A second summary judgment motion was filed on the issue of double rent and the trial court held hearings on the matter on February 20 and 22, 2002. On January 20, 2003, the trial court issued its Finding of Facts and Conclusions of Law supporting the decision to deny the motion. That ruling is not challenged in this appeal.

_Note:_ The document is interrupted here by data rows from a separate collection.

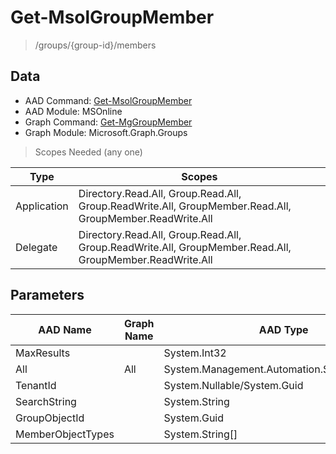 # Get-MsolGroupMember

> /groups/{group-id}/members

## Data

+ AAD Command: [Get-MsolGroupMember](https://docs.microsoft.com/en-us/powershell/module/MSOnline/Get-MsolGroupMember)
+ AAD Module: MSOnline
+ Graph Command: [Get-MgGroupMember](https://docs.microsoft.com/en-us/powershell/module/Microsoft.Graph.Groups/Get-MgGroupMember)
+ Graph Module: Microsoft.Graph.Groups

> Scopes Needed (any one)

|Type|Scopes|
|---|---|
|Application|Directory.Read.All, Group.Read.All, Group.ReadWrite.All, GroupMember.Read.All, GroupMember.ReadWrite.All|
|Delegate|Directory.Read.All, Group.Read.All, Group.ReadWrite.All, GroupMember.Read.All, GroupMember.ReadWrite.All|

## Parameters

|AAD Name|Graph Name|AAD Type|Graph Type|Infos|
|---|---|---|---|---|
|MaxResults||System.Int32|||
|All|All|System.Management.Automation.SwitchParameter|System.Management.Automation.SwitchParameter||
|TenantId||System.Nullable/System.Guid|||
|SearchString||System.String|||
|GroupObjectId||System.Guid|||
|MemberObjectTypes||System.String[]|||

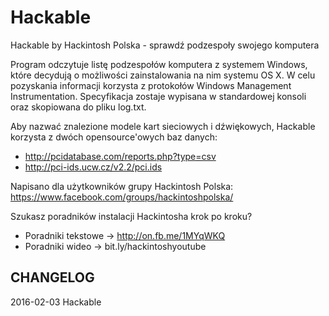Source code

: # Hackable
Hackable by Hackintosh Polska - sprawdź podzespoły swojego komputera

Program odczytuje listę podzespołów komputera z systemem Windows, które decydują o możliwości zainstalowania na nim systemu OS X. W celu pozyskania informacji korzysta z protokołów Windows Management Instrumentation. Specyfikacja zostaje wypisana w standardowej konsoli oraz skopiowana do pliku log.txt.

Aby nazwać znalezione modele kart sieciowych i dźwiękowych, Hackable korzysta z dwóch opensource'owych baz danych: 
- http://pcidatabase.com/reports.php?type=csv
- http://pci-ids.ucw.cz/v2.2/pci.ids

Napisano dla użytkowników grupy Hackintosh Polska:
https://www.facebook.com/groups/hackintoshpolska/

Szukasz poradników instalacji Hackintosha krok po kroku?
- Poradniki tekstowe -> http://on.fb.me/1MYqWKQ
- Poradniki wideo -> bit.ly/hackintoshyoutube


CHANGELOG
-----------------------
2016-02-03  Hackable
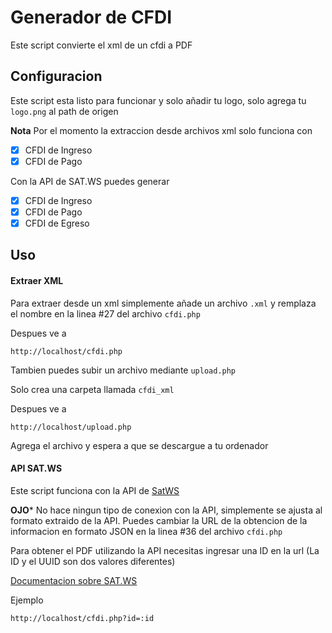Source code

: # Generador de CFDI

Este script convierte el xml de un cfdi a PDF

## Configuracion

Este script esta listo para funcionar y solo añadir tu logo, solo agrega tu `logo.png` al path de origen

**Nota**
Por el momento la extraccion desde archivos xml solo funciona con

- [x] CFDI de Ingreso
- [x] CFDI de Pago

Con la API de SAT.WS puedes generar

- [x] CFDI de Ingreso
- [X] CFDI de Pago
- [X] CFDI de Egreso

## Uso

#### Extraer XML
Para extraer desde un xml simplemente añade un archivo `.xml` y remplaza el nombre en la linea #27 del archivo `cfdi.php`

Despues ve a

`http://localhost/cfdi.php`

Tambien puedes subir un archivo mediante `upload.php`

Solo crea una carpeta llamada `cfdi_xml`

Despues ve a 

`http://localhost/upload.php`

Agrega el archivo y espera a que se descargue a tu ordenador


#### API SAT.WS
Este script funciona con la API de [SatWS](https://sat.ws/)

**OJO***
No hace ningun tipo de conexion con la API, simplemente se ajusta al formato extraido de la API.
Puedes cambiar la URL de la obtencion de la informacion en formato JSON en la linea #36 del archivo `cfdi.php`

Para obtener el PDF utilizando la API necesitas ingresar una ID en la url
(La ID y el UUID son dos valores diferentes)

[Documentacion sobre SAT.WS](https://sat.ws/docs/api/#operation/GetInvoiceCFDI)

Ejemplo

`http://localhost/cfdi.php?id=:id`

On June 19, 2002, World filed a Motion to Vacate Order Granting Summary Judgment pursuant to Com. R. Civ. P. 60(b)(2) and (3), which argued Ito Suisan had "suppressed" pertinent taped recordings that deprived the trial court of evidence that would have affected its summary judgment determination. The trial court held a hearing on the issue on July 31, 2002, and issued an Order on January 3, 2003 denying the motion to vacate. World filed a timely appeal.

II.

Jurisdiction is proper pursuant to Article IV, Section 3 of the Northern Mariana Islands Constitution and Title 1, Section 3102(a) of the Commonwealth Code.

III.

World appeals the trial court's ruling that granted summary judgment in favor of Merci on several theories. Importantly, each theory relates to one overriding general theme, that is, the Plaintiff promised possession of the properties in question for longer than that stated in the March 1999 General Lease Agreement. World's argument on appeal also incorporates issues first addressed in the trial court's Order Denying Defendant's Motion to Vacate Amended Order Granting Plaintiff's Motion for Summary Judgment.

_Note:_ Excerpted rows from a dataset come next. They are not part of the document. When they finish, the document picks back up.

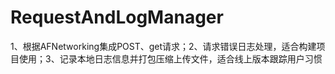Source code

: # RequestAndLogManager
1、根据AFNetworking集成POST、get请求；2、请求错误日志处理，适合构建项目使用；3、记录本地日志信息并打包压缩上传文件，适合线上版本跟踪用户习惯
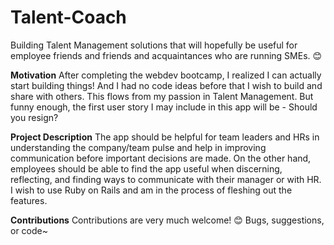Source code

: # Talent-Coach
Building Talent Management solutions that will hopefully be useful for employee friends and friends and acquaintances who are running SMEs. 😊

**Motivation**
After completing the webdev bootcamp, I realized I can actually start building things! And I had no code ideas before that I wish to build and share with others. This flows from my passion in Talent Management. But funny enough, the first user story I may include in this app will be - Should you resign? 

**Project Description**
The app should be helpful for team leaders and HRs in understanding the company/team pulse and help in improving communication before important decisions are made.
On the other hand, employees should be able to find the app useful when discerning, reflecting, and finding ways to communicate with their manager or with HR. 
I wish to use Ruby on Rails and am in the process of fleshing out the features. 

**Contributions**
Contributions are very much welcome! 😊
Bugs, suggestions, or code~  
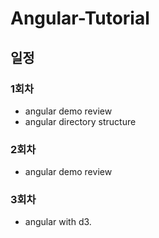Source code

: # Angular-Tutorial

## 일정
### 1회차
- angular demo review
- angular directory structure

### 2회차
- angular demo review

### 3회차
- angular with d3.
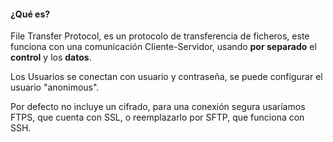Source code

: #### ¿Qué es?
File Transfer Protocol, es un protocolo de transferencia de ficheros, este funciona con una comunicación Cliente-Servidor, usando **por separado** el **control** y los **datos**.

Los Usuarios se conectan con usuario y contraseña, se puede configurar el usuario "anonimous".

Por defecto no incluye un cifrado, para una conexión segura usaríamos FTPS, que cuenta con SSL, o reemplazarlo por SFTP, que funciona con SSH.

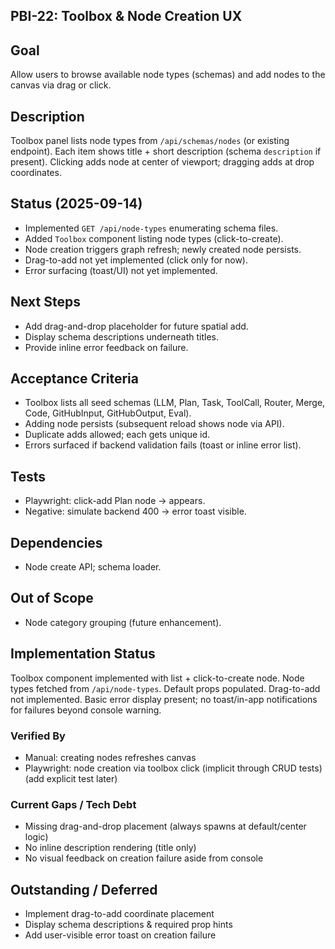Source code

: ## PBI-22: Toolbox & Node Creation UX

Goal
----
Allow users to browse available node types (schemas) and add nodes to the canvas via drag or click.

Description
-----------
Toolbox panel lists node types from `/api/schemas/nodes` (or existing endpoint). Each item shows title + short description (schema `description` if present). Clicking adds node at center of viewport; dragging adds at drop coordinates.

Status (2025-09-14)
-------------------
- Implemented `GET /api/node-types` enumerating schema files.
- Added `Toolbox` component listing node types (click-to-create).
- Node creation triggers graph refresh; newly created node persists.
- Drag-to-add not yet implemented (click only for now).
- Error surfacing (toast/UI) not yet implemented.

Next Steps
----------
- Add drag-and-drop placeholder for future spatial add.
- Display schema descriptions underneath titles.
- Provide inline error feedback on failure.

Acceptance Criteria
-------------------
- Toolbox lists all seed schemas (LLM, Plan, Task, ToolCall, Router, Merge, Code, GitHubInput, GitHubOutput, Eval).
- Adding node persists (subsequent reload shows node via API).
- Duplicate adds allowed; each gets unique id.
- Errors surfaced if backend validation fails (toast or inline error list).

Tests
-----
- Playwright: click-add Plan node → appears.
- Negative: simulate backend 400 → error toast visible.

Dependencies
------------
- Node create API; schema loader.

Out of Scope
------------
- Node category grouping (future enhancement).

## Implementation Status
Toolbox component implemented with list + click-to-create node. Node types fetched from `/api/node-types`. Default props populated. Drag-to-add not implemented. Basic error display present; no toast/in-app notifications for failures beyond console warning.

### Verified By
- Manual: creating nodes refreshes canvas
- Playwright: node creation via toolbox click (implicit through CRUD tests) (add explicit test later)

### Current Gaps / Tech Debt
- Missing drag-and-drop placement (always spawns at default/center logic)
- No inline description rendering (title only)
- No visual feedback on creation failure aside from console

## Outstanding / Deferred
- Implement drag-to-add coordinate placement
- Display schema descriptions & required prop hints
- Add user-visible error toast on creation failure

In its most simple form, World's argument is as follows: (1) the General Lease Agreement does not reflect the party's true intentions because an oral promise of a longer lease was made in exchange for signing the General Lease Agreement in March 1999; (2) the Statute of Frauds is inapplicable to this "real estate partnership" or "joint venture"; (3) World detrimentally relied on the oral promise of an extended lease term; (4) the existence of the "real estate partnership" or "joint venture" is a material question of fact that should have survived summary judgment; and (5) the delay in producing the secret taped recordings hindered World from defending against the summary judgment motion.

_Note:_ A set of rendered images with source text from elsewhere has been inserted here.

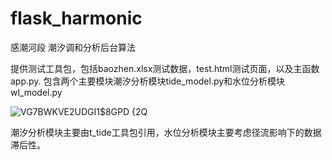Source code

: # flask_harmonic

感潮河段 潮汐调和分析后台算法

提供测试工具包，包括baozhen.xlsx测试数据，test.html测试页面，以及主函数app.py.
包含两个主要模块潮汐分析模块tide_model.py和水位分析模块wl_model.py

![VG7BWKVE2UDGI1$8GPD {2Q](https://user-images.githubusercontent.com/117350091/226277844-cd3e5844-ae3f-45ce-9d3e-fc48769aaf24.png)


潮汐分析模块主要由t_tide工具包引用，水位分析模块主要考虑径流影响下的数据滞后性。
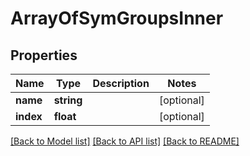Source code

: # ArrayOfSymGroupsInner

## Properties
Name | Type | Description | Notes
------------ | ------------- | ------------- | -------------
**name** | **string** |  | [optional] 
**index** | **float** |  | [optional] 

[[Back to Model list]](../README.md#documentation-for-models) [[Back to API list]](../README.md#documentation-for-api-endpoints) [[Back to README]](../README.md)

In response, Merci argues that (1) the Statute of Frauds applies, because parol evidence cannot be used to supply essential terms requiring a writing; (2) regardless of what the business relationship was, a writing that satisfies the Statute of Frauds is still required; (3) the disputed issues of fact are not material; (4) the disputed parol evidence (i.e., the secret taped recordings) does not establish that there was a "real estate partnership" or a "joint venture"; and (5) although it was misconduct, failure to produce the secret taped recordings did not prejudice World.

Although World raised the defenses of partnership or joint venture for the first time in this motion, the trial court ruled that World did not present any new factual issues that were not previously argued in its original opposition to summary judgment.

We review an appeal from a decision awarding summary judgment on the de novo standard. Santos v. Santos, 4 N.M.I. 206, 209 (1994). Summary Judgment may be granted where there is no genuine issue as to any material fact and the moving party is entitled to judgment as a matter of law. Id. If we determine that no genuine issue of material fact exists, our analysis shifts to whether the substantive law was correctly applied. Id.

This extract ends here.